For millions of older American men, it’s assumed that more frequent urination is simply part of the aging process. However, what they may not know is that there are treatments available to them to address this condition.
It has been a decade since Teleflex’s UroLift system was approved by the Food and Drug Administration as a treatment for benign prostatic hyperplasia (BPH), or enlarged prostate.
In order to raise awareness of Teleflex’s UroLift procedure, as well as other treatments for enlarged prostates, the company recently launched its Too Many Pit Stops campaign. The effort is built around three things that resonate with older American men: television, sports (in this case, car racing) and humor.
While Facebook and other social media platforms play key roles in the campaign, at its heart are televised ads portraying a race-car driver — who is over 50, of course — whose route to victory in the #1 car is being undermined by his need for frequent pit stops.
“We choose multiple media, but the fact is that the demographic of 50-plus are very large television media consumers,” Bryan Holmes, global VP of marketing and business development at Teleflex. “They watch a lot of television and the subject matter that they watch is news, sports, history.”

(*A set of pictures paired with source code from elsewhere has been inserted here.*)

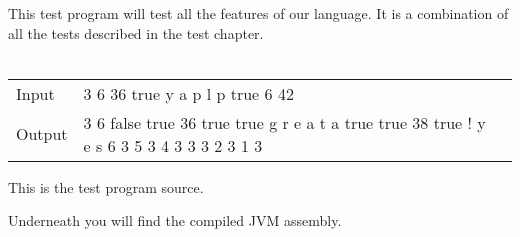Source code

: This test program will test all the features of our language. It is a combination of all the tests described in the test chapter. \\\\
\begin{tabular}{llp{8cm}}
Input 	& 3 6 36 true y a p l p true 6 42 \\
Output 	& 3 6 false true 36 true true g r e a t a true true 38 true ! y e s 6 3 5 3 4 3 3 3 2 3 1 3 \\
\end{tabular}
This is the test program source.
\begin{landscape}

\end{landscape}

Underneath you will find the compiled JVM assembly.
\begin{landscape}

\end{landscape}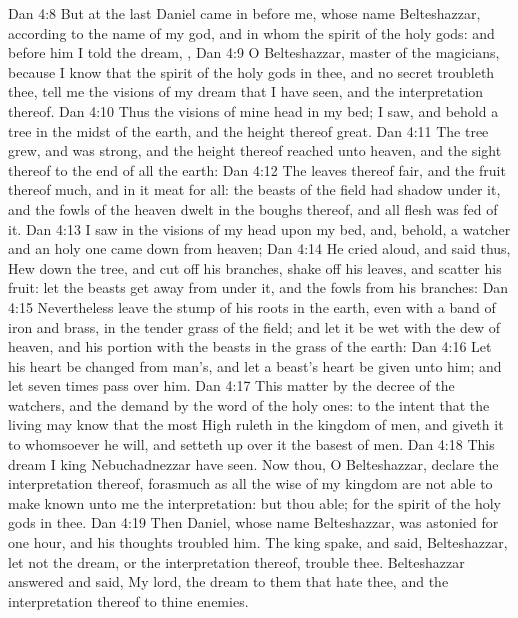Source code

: \vs Dan 4:8 But at the last Daniel came in before me, whose name  Belteshazzar, according to the name of my god, and in whom  the spirit of the holy gods: and before him I told the dream, ,
\vs Dan 4:9 O Belteshazzar, master of the magicians, because I know that the spirit of the holy gods  in thee, and no secret troubleth thee, tell me the visions of my dream that I have seen, and the interpretation thereof.
\vs Dan 4:10 Thus  the visions of mine head in my bed; I saw, and behold a tree in the midst of the earth, and the height thereof  great.
\vs Dan 4:11 The tree grew, and was strong, and the height thereof reached unto heaven, and the sight thereof to the end of all the earth:
\vs Dan 4:12 The leaves thereof  fair, and the fruit thereof much, and in it  meat for all: the beasts of the field had shadow under it, and the fowls of the heaven dwelt in the boughs thereof, and all flesh was fed of it.
\vs Dan 4:13 I saw in the visions of my head upon my bed, and, behold, a watcher and an holy one came down from heaven;
\vs Dan 4:14 He cried aloud, and said thus, Hew down the tree, and cut off his branches, shake off his leaves, and scatter his fruit: let the beasts get away from under it, and the fowls from his branches:
\vs Dan 4:15 Nevertheless leave the stump of his roots in the earth, even with a band of iron and brass, in the tender grass of the field; and let it be wet with the dew of heaven, and  his portion  with the beasts in the grass of the earth:
\vs Dan 4:16 Let his heart be changed from man's, and let a beast's heart be given unto him; and let seven times pass over him.
\vs Dan 4:17 This matter  by the decree of the watchers, and the demand by the word of the holy ones: to the intent that the living may know that the most High ruleth in the kingdom of men, and giveth it to whomsoever he will, and setteth up over it the basest of men.
\vs Dan 4:18 This dream I king Nebuchadnezzar have seen. Now thou, O Belteshazzar, declare the interpretation thereof, forasmuch as all the wise  of my kingdom are not able to make known unto me the interpretation: but thou  able; for the spirit of the holy gods  in thee.
\vs Dan 4:19 Then Daniel, whose name  Belteshazzar, was astonied for one hour, and his thoughts troubled him. The king spake, and said, Belteshazzar, let not the dream, or the interpretation thereof, trouble thee. Belteshazzar answered and said, My lord, the dream  to them that hate thee, and the interpretation thereof to thine enemies.
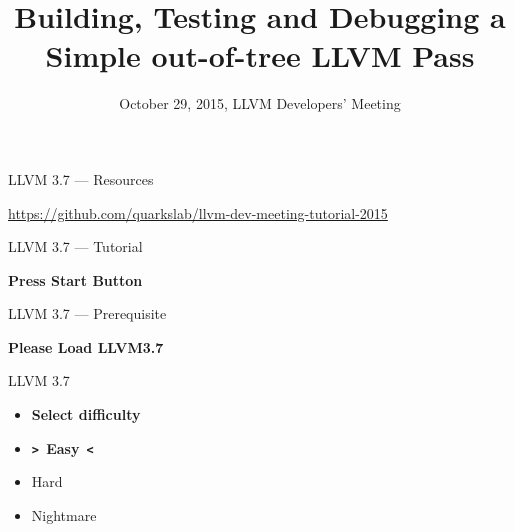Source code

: \documentclass[14pt]{beamer}
\title{Building, Testing and Debugging a Simple out-of-tree LLVM Pass}
\date{October 29, 2015, LLVM Developers' Meeting}
\begin{document}
{
	\begin{frame}
        \maketitle
	\end{frame}
}


    \begin{frame}{LLVM 3.7 --- Resources}
        \begin{center}
            \url{https://github.com/quarkslab/llvm-dev-meeting-tutorial-2015}
        \end{center}
    \end{frame}


    \begin{frame}{LLVM 3.7 --- Tutorial}
        \begin{center}
            \textbf{\Large Press Start Button}
        \end{center}
    \end{frame}

    \begin{frame}{LLVM 3.7 --- Prerequisite}
        \begin{center}
            \textbf{\Large Please Load LLVM3.7}
        \end{center}
    \end{frame}

    \begin{frame}{LLVM 3.7}
        \begin{center}
            \begin{itemize}
                \centering
                \item[]\alert{\bf Select difficulty}\vspace{1em}
                \item[] \textbf{\texttt{>~}Easy\texttt{~<}}
                \item[] Hard
                \item[] Nightmare
            \end{itemize}
        \end{center}
    \end{frame}
\end{document}
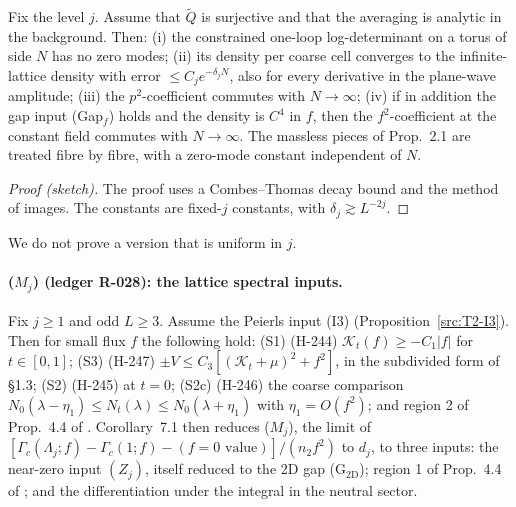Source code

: \begin{proposition}\label{src:T2-G2}
Fix the level $j$. Assume that $\tilde Q$ is surjective and that the averaging is analytic in the background. Then:
(i) the constrained one-loop log-determinant on a torus of side $N$ has no zero modes;
(ii) its density per coarse cell converges to the infinite-lattice density with error $\le C_je^{-\delta_jN}$, also for every derivative in the plane-wave amplitude;
(iii) the $p^2$-coefficient commutes with $N\to\infty$;
(iv) if in addition the gap input (Gap$_f$) holds and the density is $C^4$ in $f$, then the $f^2$-coefficient at the constant field commutes with $N\to\infty$.
The massless pieces of Prop.~2.1 are treated fibre by fibre, with a zero-mode constant independent of $N$.
\end{proposition}

\begin{proof}[Proof (sketch)]
The proof uses a Combes--Thomas decay bound and the method of images. The constants are fixed-$j$ constants, with $\delta_j\gtrsim L^{-2j}$.
\end{proof}

We do not prove a version that is uniform in $j$.

\paragraph{($M_j$) (ledger R-028): the lattice spectral inputs.}

\begin{proposition}\label{src:T2-S123}
Fix $j\ge1$ and odd $L\ge3$. Assume the Peierls input (I3) (Proposition~\ref{src:T2-I3}). Then for small flux $f$ the following hold:
(S1) (H-244) $\mathcal K_t(f)\ge-C_1|f|$ for $t\in[0,1]$;
(S3) (H-247) $\pm V\le C_3[(\mathcal K_t+\mu)^2+f^2]$, in the subdivided form of  \S1.3;
(S2) (H-245) at $t=0$;
(S2c) (H-246) the coarse comparison $N_0(\lambda-\eta_1)\le N_t(\lambda)\le N_0(\lambda+\eta_1)$ with $\eta_1=O(f^2)$;
and region 2 of Prop.~4.4 of . Corollary~7.1 then reduces ($M_j$), the limit of $[\Gamma_c(\Lambda_j;f)-\Gamma_c(1;f)-(f=0\text{ value})]/(n_2f^2)$ to $d_j$, to three inputs: the near-zero input $(Z_j)$, itself reduced to the 2D gap (G$_{\mathrm{2D}}$); region 1 of Prop.~4.4 of ; and the differentiation under the integral in the neutral sector.
\end{proposition}

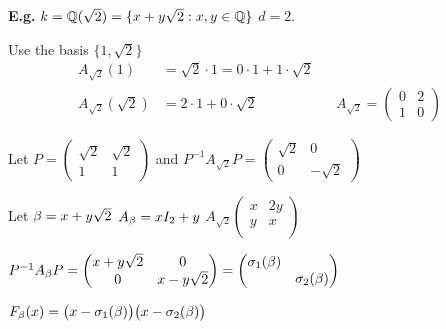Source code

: \documentclass[11pt]{article}
\begin{document}
\textbf{E.g.} $k = \mathbb{Q}(\sqrt{2}) = \{ x+y\sqrt{2} : x,y \in \mathbb{Q} \}$ \hspace{7pt} $d=2$.
\spa

Use the basis $\{ 1, \sqrt{2} \}$
\begin{align*}
	A_{\sqrt{2}} (1) &= \sqrt{2}\cdot 1  = 0 \cdot 1 + 1\cdot \sqrt{2}\\
	A_{\sqrt{2}} (\sqrt{2}) &= 2\cdot 1 + 0\cdot \sqrt{2} &&
	A_{\sqrt{2}} = 
	\begin{pmatrix}
		0 & 2\\
		1 & 0 
	\end{pmatrix}
\end{align*}
\spa

Let $P = 
\begin{pmatrix}
	\sqrt{2} & \sqrt{2}\\
	1 &1
\end{pmatrix}
$ and
$
P^{-1}A_{\sqrt{2}}P=
\begin{pmatrix}
	\sqrt{2} & 0 \\
	0 & -\sqrt{2}
\end{pmatrix}
$
\spac

Let $\beta = x+y\sqrt{2}$ \hspace{7pt}  $A_\beta = x I_2 + y$ \hspace{7pt} $A_{\sqrt{2}} 
\begin{pmatrix}
	x &2y\\
	y&x\\
\end{pmatrix}
$
\spac

$
P^{-1}A_{\beta}P=
\begin{pmatrix}
	x+y\sqrt{2} & 0\\
	0 &x-y\sqrt{2}
\end{pmatrix}
=\begin{pmatrix}
 \sigma_1(\beta) &\\
	& \sigma_2(\beta)
\end{pmatrix}
$
\spa

$F_\beta(x) = \big(x-\sigma_1(\beta)\big)\big(x-\sigma_2(\beta)\big)$
\end{document}
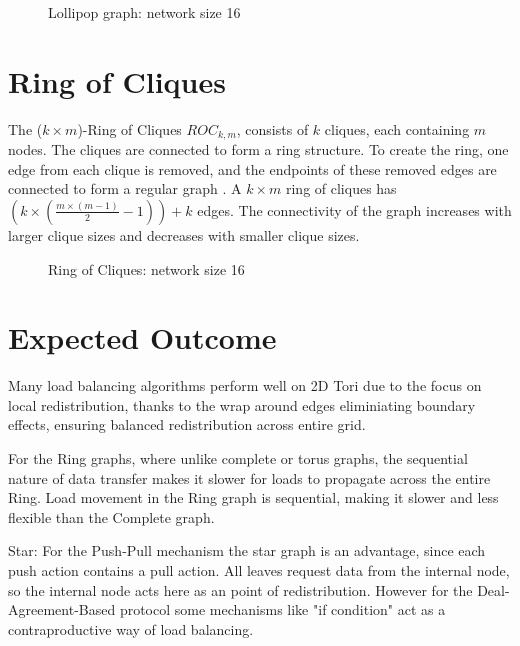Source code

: \begin{figure}[H]
    \centering
    \scalebox{1}{}
    \caption{Lollipop graph: network size 16}
    \label{fig:lollipopgraphDemo}
\end{figure}

\section{Ring of Cliques}\label{sec:2ringofcliquegraph}
The ($k \times m$)-Ring of Cliques $ROC_{k,m}$, consists of $k$ cliques, each containing $m$ nodes. The cliques are connected to form a ring structure. To create the ring, one edge from each clique is removed, and the endpoints of these removed edges are connected to form a regular graph \cite{Mahlmann2010}. A $k \times m$ ring of cliques has $\left( k\times \left(\frac{m\times (m - 1)}{2}-1 \right) \right)+k$ edges. The connectivity of the graph increases with larger clique sizes and decreases with smaller clique sizes.

\begin{figure}[H]
    \centering
    \scalebox{1}{}
    \caption{Ring of Cliques: network size 16}
    \label{fig:ringofcliquesDemo}
\end{figure}

\section{Expected Outcome}\label{sec:expectedoutcome}
Many load balancing algorithms perform well on 2D Tori due to the focus on local redistribution, thanks to the wrap around edges eliminiating boundary effects, ensuring balanced redistribution across entire grid.

For the Ring graphs, where unlike complete or torus graphs, the sequential nature of data transfer makes it slower for loads to propagate across the entire Ring. Load movement in the Ring graph is sequential, making it slower and less flexible than the Complete graph.

Star: For the Push-Pull mechanism the star graph is an advantage, since each push action contains a pull action. All leaves request data from the internal node, so the internal node acts here as an point of redistribution. However for the Deal-Agreement-Based protocol some mechanisms like "if condition" act as a contraproductive way of load balancing.

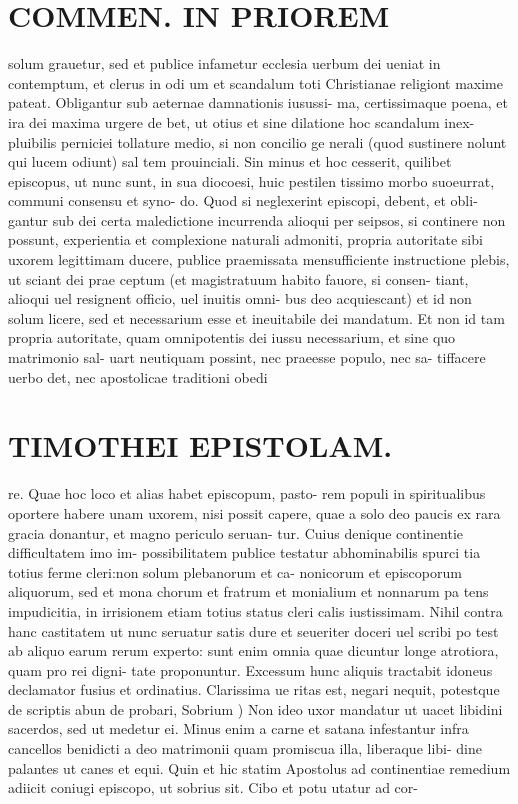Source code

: \documentclass{article}
\begin{document}
\begin{pages}
\section*{COMMEN. IN PRIOREM }
\marginpar{[ p.72 ]}\pstart solum grauetur, sed et publice infametur ecclesia uerbum dei ueniat in contemptum, et clerus in odi um et scandalum toti Christianae religiont maxime pateat. Obligantur sub aeternae damnationis iusussi- ma, certissimaque poena, et ira dei maxima urgere de bet, ut otius et sine dilatione hoc scandalum inex- pluibilis perniciei tollature medio, si non concilio ge nerali (quod sustinere nolunt qui lucem odiunt) sal tem prouinciali. Sin minus et hoc cesserit, quilibet episcopus, ut nunc sunt, in sua diocoesi, huic pestilen tissimo morbo suoeurrat, communi consensu et syno- do. Quod si neglexerint episcopi, debent, et obli- gantur sub dei certa maledictione incurrenda alioqui per seipsos, si continere non possunt, experientia et complexione naturali admoniti, propria autoritate sibi uxorem legittimam ducere, publice praemissata mensufficiente instructione plebis, ut sciant dei prae ceptum (et magistratuum habito fauore, si consen- tiant, alioqui uel resignent officio, uel inuitis omni- bus deo acquiescant) et id non solum licere, sed et necessarium esse et ineuitabile dei mandatum. Et non id tam propria autoritate, quam omnipotentis dei iussu necessarium, et sine quo matrimonio sal- uart neutiquam possint, nec praeesse populo, nec sa- tiffacere uerbo det, nec apostolicae traditioni obedi  \pend
\section*{TIMOTHEI EPISTOLAM. }
\marginpar{[ p.73 ]}\pstart re. Quae hoc loco et alias habet episcopum, pasto- rem populi in spiritualibus oportere habere unam uxorem, nisi possit capere, quae a solo deo paucis ex rara gracia donantur, et magno periculo seruan- tur. Cuius denique continentie difficultatem imo im- possibilitatem publice testatur abhominabilis spurci tia totius ferme cleri:non solum plebanorum et ca- nonicorum et episcoporum aliquorum, sed et mona chorum et fratrum et monialium et nonnarum pa tens impudicitia, in irrisionem etiam totius status cleri calis iustissimam. Nihil contra hanc castitatem ut nunc seruatur satis dure et seueriter doceri uel scribi po test ab aliquo earum rerum experto: sunt enim omnia quae dicuntur longe atrotiora, quam pro rei digni- tate proponuntur. Excessum hunc aliquis tractabit idoneus declamator fusius et ordinatius. Clarissima ue ritas est, negari nequit, potestque de scriptis abun de probari,  \pend\pstart Sobrium ) Non ideo uxor mandatur ut uacet libidini sacerdos, sed ut medetur ei. Minus enim a carne et satana infestantur infra cancellos benidicti a deo matrimonii quam promiscua illa, liberaque libi- dine palantes ut canes et equi. Quin et hic statim Apostolus ad continentiae remedium adiicit coniugi episcopo, ut sobrius sit. Cibo et potu utatur ad cor-  \pend

\end{pages}
\end{document}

The company’s decision to place a wager on the second of those three subjects dates back to last July, when the company hosted a booth at a NASCAR race at Pocono Raceway.
“We had a tent and worked at the racetrack to test the waters and see if the audience was interested and receptive,” Holmes explains. “It was a busy weekend. It’s not that we’re jumping in and doing large sponsorships at this point, but it told us that the audience was right for us.”
With the principal platform set and the racing-car theme a go, Teleflex next considered the tone and direction of the campaign’s video. Many healthcare campaigns are leaning into the laughs as of late and Teleflex is following suit by highlighting conditions involving the urinary tract, though Holmes explains that playing a campaign for chuckles requires a certain finesse.
“The use of humor is tricky when you’re talking about health issues,” he says. “They’re not funny. However, the tasteful use of humor with a condition like BPH with this audience in particular was effective in loosening up the conversation, relaxing it, which is otherwise a fairly stressful one for men. It eases the way into the conversation and makes men more receptive to hearing the message and, most importantly, talking about it with their doctor.”
The campaign’s video and other assets direct viewers to the UroLift website, which serves as an introduction not only to the UroLift procedure but the topic of BPH broadly and all available treatments. Among the new features of the website that Holmes calls out are six ambassadors who have had the procedure and are available to talk to visitors to the site who are curious.
“If they would like to talk to somebody, they can ask ‘What was it like? How did it go for you?’ These are volunteers; they’re not paid,” Holmes explains. “We’re excited about that feature.”
UroLift and all BPH treatments still face a struggle in communicating to consumers that they don’t need to resign themselves to living with the symptoms of an enlarged prostate. They are not an inevitable side effect of growing old.
Holmes is optimistic when he looks at the volume of traffic to the website and data that indicates increasing awareness of UroLift, including some 400,000 men who have received the treatment worldwide.
“Still, the vast majority of men just don’t know about their treatment options,” Holmes concludes. “That’s what we’re trying to fix. We are trying to get them to have that conversation with their doctor and then take some action to take care of number one.” That pun, Holmes makes clear, is 100% intentional.